Em luta pela correta contabilização dos pontos que dão acesso à progressão na carreira, os enfermeiros do Centro Hospitalar de Lisboa Ocidental estiveram em greve na manhã de quinta-feira. Em seguida, entregaram à administração uma carta com mais de 600 assinaturas, em forma de presente de Natal, a exigir a “imediata aplicação” das normas e regras relativas ao descongelamento das progressões.
“Neste centro hospitalar a maioria dos enfermeiros não tem os pontos suficientes para progredir e já deveriam ter”, afirmou Isabel Barbosa, do Sindicato dos Enfermeiros Portugueses (SEP) à agência Lusa. “Estamos a falar de enfermeiros com mais de 20 anos de exercício que, neste momento, não têm condições para progredir, estão na primeira posição remuneratória da carreira e poderão continuar assim nos próximos anos”, acrescentou.

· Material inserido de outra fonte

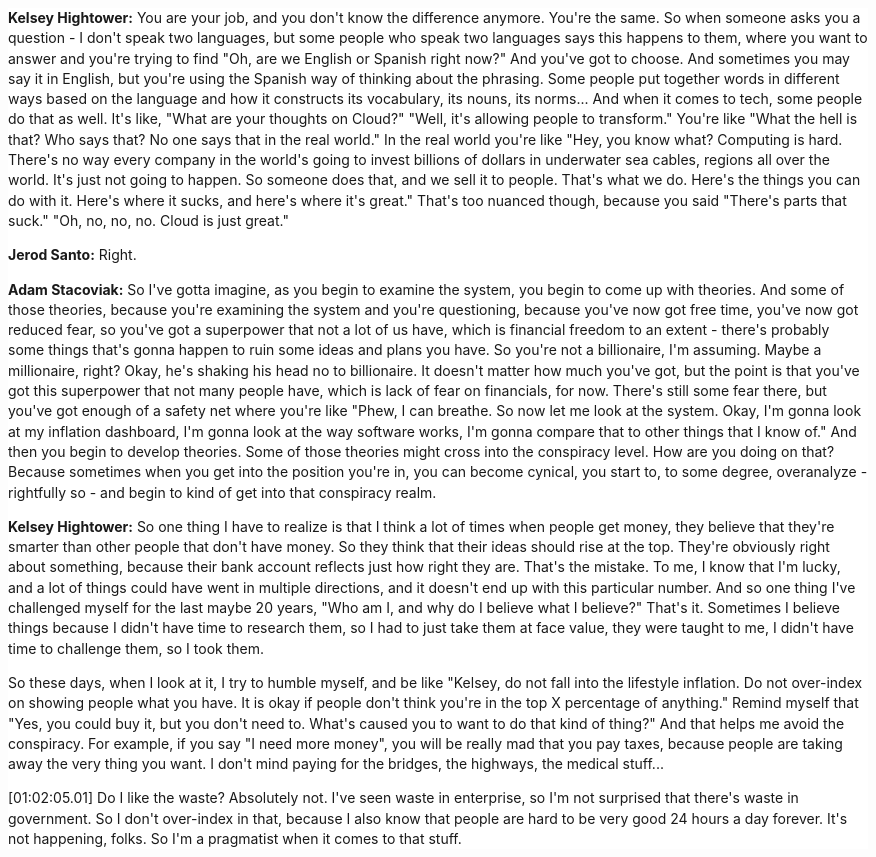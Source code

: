 **Kelsey Hightower:** You are your job, and you don't know the difference anymore. You're the same. So when someone asks you a question - I don't speak two languages, but some people who speak two languages says this happens to them, where you want to answer and you're trying to find "Oh, are we English or Spanish right now?" And you've got to choose. And sometimes you may say it in English, but you're using the Spanish way of thinking about the phrasing. Some people put together words in different ways based on the language and how it constructs its vocabulary, its nouns, its norms... And when it comes to tech, some people do that as well. It's like, "What are your thoughts on Cloud?" "Well, it's allowing people to transform." You're like "What the hell is that? Who says that? No one says that in the real world." In the real world you're like "Hey, you know what? Computing is hard. There's no way every company in the world's going to invest billions of dollars in underwater sea cables, regions all over the world. It's just not going to happen. So someone does that, and we sell it to people. That's what we do. Here's the things you can do with it. Here's where it sucks, and here's where it's great." That's too nuanced though, because you said "There's parts that suck." "Oh, no, no, no. Cloud is just great."

**Jerod Santo:** Right.

**Adam Stacoviak:** So I've gotta imagine, as you begin to examine the system, you begin to come up with theories. And some of those theories, because you're examining the system and you're questioning, because you've now got free time, you've now got reduced fear, so you've got a superpower that not a lot of us have, which is financial freedom to an extent - there's probably some things that's gonna happen to ruin some ideas and plans you have. So you're not a billionaire, I'm assuming. Maybe a millionaire, right? Okay, he's shaking his head no to billionaire. It doesn't matter how much you've got, but the point is that you've got this superpower that not many people have, which is lack of fear on financials, for now. There's still some fear there, but you've got enough of a safety net where you're like "Phew, I can breathe. So now let me look at the system. Okay, I'm gonna look at my inflation dashboard, I'm gonna look at the way software works, I'm gonna compare that to other things that I know of." And then you begin to develop theories. Some of those theories might cross into the conspiracy level. How are you doing on that? Because sometimes when you get into the position you're in, you can become cynical, you start to, to some degree, overanalyze - rightfully so - and begin to kind of get into that conspiracy realm.

**Kelsey Hightower:** So one thing I have to realize is that I think a lot of times when people get money, they believe that they're smarter than other people that don't have money. So they think that their ideas should rise at the top. They're obviously right about something, because their bank account reflects just how right they are. That's the mistake. To me, I know that I'm lucky, and a lot of things could have went in multiple directions, and it doesn't end up with this particular number. And so one thing I've challenged myself for the last maybe 20 years, "Who am I, and why do I believe what I believe?" That's it. Sometimes I believe things because I didn't have time to research them, so I had to just take them at face value, they were taught to me, I didn't have time to challenge them, so I took them.

So these days, when I look at it, I try to humble myself, and be like "Kelsey, do not fall into the lifestyle inflation. Do not over-index on showing people what you have. It is okay if people don't think you're in the top X percentage of anything." Remind myself that "Yes, you could buy it, but you don't need to. What's caused you to want to do that kind of thing?" And that helps me avoid the conspiracy. For example, if you say "I need more money", you will be really mad that you pay taxes, because people are taking away the very thing you want. I don't mind paying for the bridges, the highways, the medical stuff...

\[01:02:05.01\] Do I like the waste? Absolutely not. I've seen waste in enterprise, so I'm not surprised that there's waste in government. So I don't over-index in that, because I also know that people are hard to be very good 24 hours a day forever. It's not happening, folks. So I'm a pragmatist when it comes to that stuff.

Esta greve tem denunciado a não contabilização correta dos pontos para efeito de progressão na carreira em várias instituições públicas de saúde de Lisboa. Esta sexta-feira há nova greve entre as 8h e as 11h no Hospital de Cascais, seguindo-se no dia 17, segunda-feira, um plenário e concentração às 11h30 no Hospital de Santa Maria. Na terça, dia 18, há novo plenário e concentração às 11h30 no Hospital Fernando Fonseca.
Outras greves, plenários e concentrações estão previstos para hospitais em várias regiões do país que não cumprem as regras para a progressão na carreira dos enfermeiros. Por exemplo, esta sexta-feira há plenário às 11h no Hospital de Macedo de Cavaleiros. Na próxima segunda-feira, 17 de dezembro, há plenários às 14h30 no Hospital de Lamego e no Hospital Padre Américo, em Penafiel. Na terça-feira está marcada greve das 8h às 24h na ARS Centro – ACES Baixo Mondego, Pinhal Interior Norte e DICAD, com concentração em frente à ARS Centro, em Voimbra, às 11h.